-- SUPPLIED INFORMATION follows --

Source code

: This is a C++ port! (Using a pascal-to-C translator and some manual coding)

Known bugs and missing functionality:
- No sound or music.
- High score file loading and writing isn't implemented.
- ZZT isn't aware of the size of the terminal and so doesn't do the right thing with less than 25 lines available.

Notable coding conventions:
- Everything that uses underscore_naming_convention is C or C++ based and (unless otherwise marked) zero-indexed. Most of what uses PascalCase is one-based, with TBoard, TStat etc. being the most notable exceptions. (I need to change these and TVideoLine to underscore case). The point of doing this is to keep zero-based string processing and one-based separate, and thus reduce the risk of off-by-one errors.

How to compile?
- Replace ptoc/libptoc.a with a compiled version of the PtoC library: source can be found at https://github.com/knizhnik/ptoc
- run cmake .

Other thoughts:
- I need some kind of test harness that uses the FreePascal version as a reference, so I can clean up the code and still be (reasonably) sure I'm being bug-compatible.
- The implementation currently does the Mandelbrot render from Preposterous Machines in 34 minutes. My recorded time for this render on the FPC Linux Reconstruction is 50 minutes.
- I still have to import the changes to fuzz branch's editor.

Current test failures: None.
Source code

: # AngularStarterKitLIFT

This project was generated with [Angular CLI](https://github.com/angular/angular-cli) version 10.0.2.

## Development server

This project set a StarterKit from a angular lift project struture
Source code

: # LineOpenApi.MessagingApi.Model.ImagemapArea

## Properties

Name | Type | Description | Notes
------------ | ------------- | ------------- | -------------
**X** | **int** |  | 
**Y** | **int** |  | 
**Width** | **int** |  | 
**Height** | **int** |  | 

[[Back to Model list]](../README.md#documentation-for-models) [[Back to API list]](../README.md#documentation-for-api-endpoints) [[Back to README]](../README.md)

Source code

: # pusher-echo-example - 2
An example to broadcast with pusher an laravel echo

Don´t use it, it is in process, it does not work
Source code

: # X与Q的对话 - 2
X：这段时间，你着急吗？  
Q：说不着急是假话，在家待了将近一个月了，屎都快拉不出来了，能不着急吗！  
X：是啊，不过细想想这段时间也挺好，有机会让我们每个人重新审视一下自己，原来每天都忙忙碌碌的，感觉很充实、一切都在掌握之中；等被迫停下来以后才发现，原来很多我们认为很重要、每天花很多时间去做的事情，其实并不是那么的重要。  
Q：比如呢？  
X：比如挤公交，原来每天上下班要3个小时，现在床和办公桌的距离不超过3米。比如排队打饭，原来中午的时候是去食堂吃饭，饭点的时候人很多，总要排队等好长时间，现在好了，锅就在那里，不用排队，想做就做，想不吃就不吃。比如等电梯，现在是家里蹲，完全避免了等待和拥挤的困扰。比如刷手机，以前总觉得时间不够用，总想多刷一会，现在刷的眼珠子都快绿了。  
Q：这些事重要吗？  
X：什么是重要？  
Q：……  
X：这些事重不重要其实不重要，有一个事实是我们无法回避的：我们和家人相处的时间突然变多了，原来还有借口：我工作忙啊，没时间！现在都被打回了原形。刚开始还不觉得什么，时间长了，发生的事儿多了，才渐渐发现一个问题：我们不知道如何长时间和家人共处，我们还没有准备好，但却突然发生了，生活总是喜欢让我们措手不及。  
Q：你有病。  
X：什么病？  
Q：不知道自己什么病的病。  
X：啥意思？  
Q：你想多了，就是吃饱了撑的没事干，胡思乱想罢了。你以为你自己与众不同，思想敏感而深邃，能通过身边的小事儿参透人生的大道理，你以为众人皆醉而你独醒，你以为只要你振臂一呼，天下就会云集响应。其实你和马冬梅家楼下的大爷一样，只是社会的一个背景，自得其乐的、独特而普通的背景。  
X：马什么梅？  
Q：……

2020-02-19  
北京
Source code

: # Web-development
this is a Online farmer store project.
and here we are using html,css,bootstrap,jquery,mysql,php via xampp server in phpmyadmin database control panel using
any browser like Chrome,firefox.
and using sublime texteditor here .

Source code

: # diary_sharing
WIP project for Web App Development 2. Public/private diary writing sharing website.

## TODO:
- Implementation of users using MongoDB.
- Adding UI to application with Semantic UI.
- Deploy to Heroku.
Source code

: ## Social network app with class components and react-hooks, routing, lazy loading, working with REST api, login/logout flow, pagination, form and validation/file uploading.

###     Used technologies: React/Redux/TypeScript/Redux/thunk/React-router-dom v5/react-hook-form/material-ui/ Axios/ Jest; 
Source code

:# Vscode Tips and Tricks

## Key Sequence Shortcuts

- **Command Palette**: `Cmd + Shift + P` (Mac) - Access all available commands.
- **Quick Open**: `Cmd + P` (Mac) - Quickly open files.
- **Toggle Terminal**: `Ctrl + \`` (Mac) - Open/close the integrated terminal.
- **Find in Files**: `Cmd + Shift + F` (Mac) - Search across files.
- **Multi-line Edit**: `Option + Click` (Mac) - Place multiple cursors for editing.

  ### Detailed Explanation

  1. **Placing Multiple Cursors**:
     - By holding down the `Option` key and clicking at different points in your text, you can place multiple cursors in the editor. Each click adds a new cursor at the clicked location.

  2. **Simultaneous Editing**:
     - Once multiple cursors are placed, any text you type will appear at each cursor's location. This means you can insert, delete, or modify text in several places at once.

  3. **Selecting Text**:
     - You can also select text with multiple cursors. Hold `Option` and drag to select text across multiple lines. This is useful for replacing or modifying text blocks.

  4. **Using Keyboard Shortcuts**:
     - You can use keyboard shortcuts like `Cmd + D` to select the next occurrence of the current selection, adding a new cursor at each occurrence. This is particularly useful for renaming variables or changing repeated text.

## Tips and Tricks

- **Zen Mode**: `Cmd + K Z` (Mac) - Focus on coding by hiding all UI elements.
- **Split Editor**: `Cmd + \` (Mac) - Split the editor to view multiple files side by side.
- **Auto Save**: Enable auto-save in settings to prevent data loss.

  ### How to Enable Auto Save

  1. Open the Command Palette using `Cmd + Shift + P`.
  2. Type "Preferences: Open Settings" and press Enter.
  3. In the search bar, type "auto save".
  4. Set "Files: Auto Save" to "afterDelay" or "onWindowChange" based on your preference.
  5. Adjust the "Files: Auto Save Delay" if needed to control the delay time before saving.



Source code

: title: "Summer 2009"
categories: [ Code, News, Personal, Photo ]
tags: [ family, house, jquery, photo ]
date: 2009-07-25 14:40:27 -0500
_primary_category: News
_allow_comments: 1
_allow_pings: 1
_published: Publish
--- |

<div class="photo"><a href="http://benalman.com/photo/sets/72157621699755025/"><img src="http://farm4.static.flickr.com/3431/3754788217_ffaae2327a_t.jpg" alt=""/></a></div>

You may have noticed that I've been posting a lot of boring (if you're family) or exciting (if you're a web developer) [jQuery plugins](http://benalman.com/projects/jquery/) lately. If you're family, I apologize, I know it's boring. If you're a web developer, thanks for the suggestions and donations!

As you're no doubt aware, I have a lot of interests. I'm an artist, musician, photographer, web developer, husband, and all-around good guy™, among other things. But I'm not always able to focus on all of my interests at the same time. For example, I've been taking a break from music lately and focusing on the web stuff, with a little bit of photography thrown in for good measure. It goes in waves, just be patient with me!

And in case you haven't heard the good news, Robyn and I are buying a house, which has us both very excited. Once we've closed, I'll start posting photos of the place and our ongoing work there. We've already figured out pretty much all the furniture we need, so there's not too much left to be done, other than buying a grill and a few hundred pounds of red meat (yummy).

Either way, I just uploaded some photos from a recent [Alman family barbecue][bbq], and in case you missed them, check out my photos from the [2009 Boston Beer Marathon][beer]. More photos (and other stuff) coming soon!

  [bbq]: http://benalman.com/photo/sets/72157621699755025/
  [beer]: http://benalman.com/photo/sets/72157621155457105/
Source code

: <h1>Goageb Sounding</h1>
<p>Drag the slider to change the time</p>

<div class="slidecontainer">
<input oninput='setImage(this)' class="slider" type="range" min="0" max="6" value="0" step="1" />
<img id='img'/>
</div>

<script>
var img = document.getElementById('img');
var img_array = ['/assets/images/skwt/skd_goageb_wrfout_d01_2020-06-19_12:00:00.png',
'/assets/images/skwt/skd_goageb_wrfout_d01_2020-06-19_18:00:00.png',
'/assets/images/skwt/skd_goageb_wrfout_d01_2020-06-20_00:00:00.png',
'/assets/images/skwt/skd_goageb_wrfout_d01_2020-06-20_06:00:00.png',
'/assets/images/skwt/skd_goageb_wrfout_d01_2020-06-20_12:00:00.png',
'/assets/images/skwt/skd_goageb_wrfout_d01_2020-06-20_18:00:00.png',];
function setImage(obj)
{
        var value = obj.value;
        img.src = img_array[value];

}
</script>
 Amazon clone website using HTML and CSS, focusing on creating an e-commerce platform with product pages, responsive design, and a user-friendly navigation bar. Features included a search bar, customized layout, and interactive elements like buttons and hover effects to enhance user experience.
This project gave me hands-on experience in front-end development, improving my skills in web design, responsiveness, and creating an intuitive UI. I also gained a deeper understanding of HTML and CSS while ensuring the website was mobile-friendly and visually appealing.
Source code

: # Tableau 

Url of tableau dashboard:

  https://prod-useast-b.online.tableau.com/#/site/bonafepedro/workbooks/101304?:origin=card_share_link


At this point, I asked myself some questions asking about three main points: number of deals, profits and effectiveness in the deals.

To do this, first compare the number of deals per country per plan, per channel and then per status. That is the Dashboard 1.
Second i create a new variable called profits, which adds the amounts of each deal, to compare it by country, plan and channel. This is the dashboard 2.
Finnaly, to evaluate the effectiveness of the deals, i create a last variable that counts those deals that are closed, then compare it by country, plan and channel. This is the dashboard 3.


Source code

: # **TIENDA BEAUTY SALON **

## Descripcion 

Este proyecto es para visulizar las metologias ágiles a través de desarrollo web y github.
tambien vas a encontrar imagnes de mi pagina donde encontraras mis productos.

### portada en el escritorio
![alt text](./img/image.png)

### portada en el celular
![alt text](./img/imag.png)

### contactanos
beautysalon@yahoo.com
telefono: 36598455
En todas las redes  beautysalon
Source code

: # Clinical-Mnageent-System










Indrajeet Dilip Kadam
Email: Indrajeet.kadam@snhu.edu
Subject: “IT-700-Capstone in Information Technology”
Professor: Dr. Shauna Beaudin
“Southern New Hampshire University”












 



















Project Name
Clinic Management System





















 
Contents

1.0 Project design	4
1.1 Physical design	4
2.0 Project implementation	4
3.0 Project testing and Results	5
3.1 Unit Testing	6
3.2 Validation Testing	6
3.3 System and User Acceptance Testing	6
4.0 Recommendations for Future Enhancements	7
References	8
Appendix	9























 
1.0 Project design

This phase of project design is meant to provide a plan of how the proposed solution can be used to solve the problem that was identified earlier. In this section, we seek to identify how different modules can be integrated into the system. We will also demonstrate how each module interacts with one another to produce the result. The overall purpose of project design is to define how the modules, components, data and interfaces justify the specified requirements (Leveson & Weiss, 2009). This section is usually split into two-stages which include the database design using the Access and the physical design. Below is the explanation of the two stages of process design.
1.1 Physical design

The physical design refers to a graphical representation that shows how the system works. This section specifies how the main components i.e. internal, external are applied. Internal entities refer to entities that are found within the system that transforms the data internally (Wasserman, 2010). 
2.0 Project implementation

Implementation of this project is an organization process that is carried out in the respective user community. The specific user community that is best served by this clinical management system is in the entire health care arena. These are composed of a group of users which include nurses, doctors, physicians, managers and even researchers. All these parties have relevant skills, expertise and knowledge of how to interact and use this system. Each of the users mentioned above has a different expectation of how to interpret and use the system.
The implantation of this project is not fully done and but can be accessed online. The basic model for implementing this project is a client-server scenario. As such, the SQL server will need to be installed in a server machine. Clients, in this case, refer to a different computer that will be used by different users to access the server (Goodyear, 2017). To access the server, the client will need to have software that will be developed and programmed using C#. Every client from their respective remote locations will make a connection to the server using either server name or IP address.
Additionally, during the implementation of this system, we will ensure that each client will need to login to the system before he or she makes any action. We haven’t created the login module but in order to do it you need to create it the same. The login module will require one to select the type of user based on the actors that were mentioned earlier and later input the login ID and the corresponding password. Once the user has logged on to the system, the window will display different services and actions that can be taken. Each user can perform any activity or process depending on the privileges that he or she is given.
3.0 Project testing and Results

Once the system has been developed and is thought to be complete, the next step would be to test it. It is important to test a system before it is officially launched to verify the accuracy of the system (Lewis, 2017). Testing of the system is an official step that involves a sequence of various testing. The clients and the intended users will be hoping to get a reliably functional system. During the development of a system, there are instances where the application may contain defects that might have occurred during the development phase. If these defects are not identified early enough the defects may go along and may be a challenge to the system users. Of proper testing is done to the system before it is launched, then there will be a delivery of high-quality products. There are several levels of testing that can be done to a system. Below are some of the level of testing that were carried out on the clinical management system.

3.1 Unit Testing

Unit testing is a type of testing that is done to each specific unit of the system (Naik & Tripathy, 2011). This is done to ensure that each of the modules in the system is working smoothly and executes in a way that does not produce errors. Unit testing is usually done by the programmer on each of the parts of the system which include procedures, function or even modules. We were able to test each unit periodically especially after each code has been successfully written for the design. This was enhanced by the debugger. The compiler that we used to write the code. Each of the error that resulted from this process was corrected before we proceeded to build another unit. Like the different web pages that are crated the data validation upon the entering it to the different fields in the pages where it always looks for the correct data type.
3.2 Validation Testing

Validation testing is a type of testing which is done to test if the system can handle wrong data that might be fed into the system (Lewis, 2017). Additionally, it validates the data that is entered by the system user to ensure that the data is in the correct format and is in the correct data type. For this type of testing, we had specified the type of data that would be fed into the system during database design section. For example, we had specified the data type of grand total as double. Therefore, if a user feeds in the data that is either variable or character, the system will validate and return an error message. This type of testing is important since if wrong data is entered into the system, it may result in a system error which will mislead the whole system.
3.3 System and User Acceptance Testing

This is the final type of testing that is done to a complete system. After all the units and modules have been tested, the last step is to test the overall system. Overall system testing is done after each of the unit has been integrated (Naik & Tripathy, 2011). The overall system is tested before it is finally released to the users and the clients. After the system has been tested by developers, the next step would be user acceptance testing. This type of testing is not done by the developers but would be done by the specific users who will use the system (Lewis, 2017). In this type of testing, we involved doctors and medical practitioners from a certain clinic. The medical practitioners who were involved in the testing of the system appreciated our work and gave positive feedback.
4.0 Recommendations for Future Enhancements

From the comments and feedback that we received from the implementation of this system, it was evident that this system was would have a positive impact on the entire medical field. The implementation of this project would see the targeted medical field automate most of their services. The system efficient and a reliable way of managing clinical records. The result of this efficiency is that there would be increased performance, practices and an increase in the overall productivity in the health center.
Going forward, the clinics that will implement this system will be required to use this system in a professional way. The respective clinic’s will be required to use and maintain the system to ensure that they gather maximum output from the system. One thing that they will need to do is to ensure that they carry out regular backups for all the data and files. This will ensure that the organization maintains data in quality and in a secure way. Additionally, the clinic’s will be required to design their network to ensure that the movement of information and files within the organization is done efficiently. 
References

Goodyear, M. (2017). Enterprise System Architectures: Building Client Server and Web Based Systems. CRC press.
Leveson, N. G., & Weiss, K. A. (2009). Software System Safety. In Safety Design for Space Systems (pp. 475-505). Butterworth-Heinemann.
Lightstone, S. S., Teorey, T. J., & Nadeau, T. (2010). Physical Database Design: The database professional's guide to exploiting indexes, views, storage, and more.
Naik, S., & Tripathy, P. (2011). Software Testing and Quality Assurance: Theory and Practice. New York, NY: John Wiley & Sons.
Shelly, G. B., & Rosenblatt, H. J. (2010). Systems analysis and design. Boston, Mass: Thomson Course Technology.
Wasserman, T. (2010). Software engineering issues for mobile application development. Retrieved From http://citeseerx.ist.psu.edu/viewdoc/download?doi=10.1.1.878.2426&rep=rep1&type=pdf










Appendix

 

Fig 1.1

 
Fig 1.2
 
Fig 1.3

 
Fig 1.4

-- SUPPLIED INFORMATION concluded --

■ TRY IT
Using only the data above, copy out the lines that include the word "Leveson".

■ TASK ANSWER
This phase of project design is meant to provide a plan of how the proposed solution can be used to solve the problem that was identified earlier. In this section, we seek to identify how different modules can be integrated into the system. We will also demonstrate how each module interacts with one another to produce the result. The overall purpose of project design is to define how the modules, components, data and interfaces justify the specified requirements (Leveson & Weiss, 2009). This section is usually split into two-stages which include the database design using the Access and the physical design. Below is the explanation of the two stages of process design.
Leveson, N. G., & Weiss, K. A. (2009). Software System Safety. In Safety Design for Space Systems (pp. 475-505). Butterworth-Heinemann.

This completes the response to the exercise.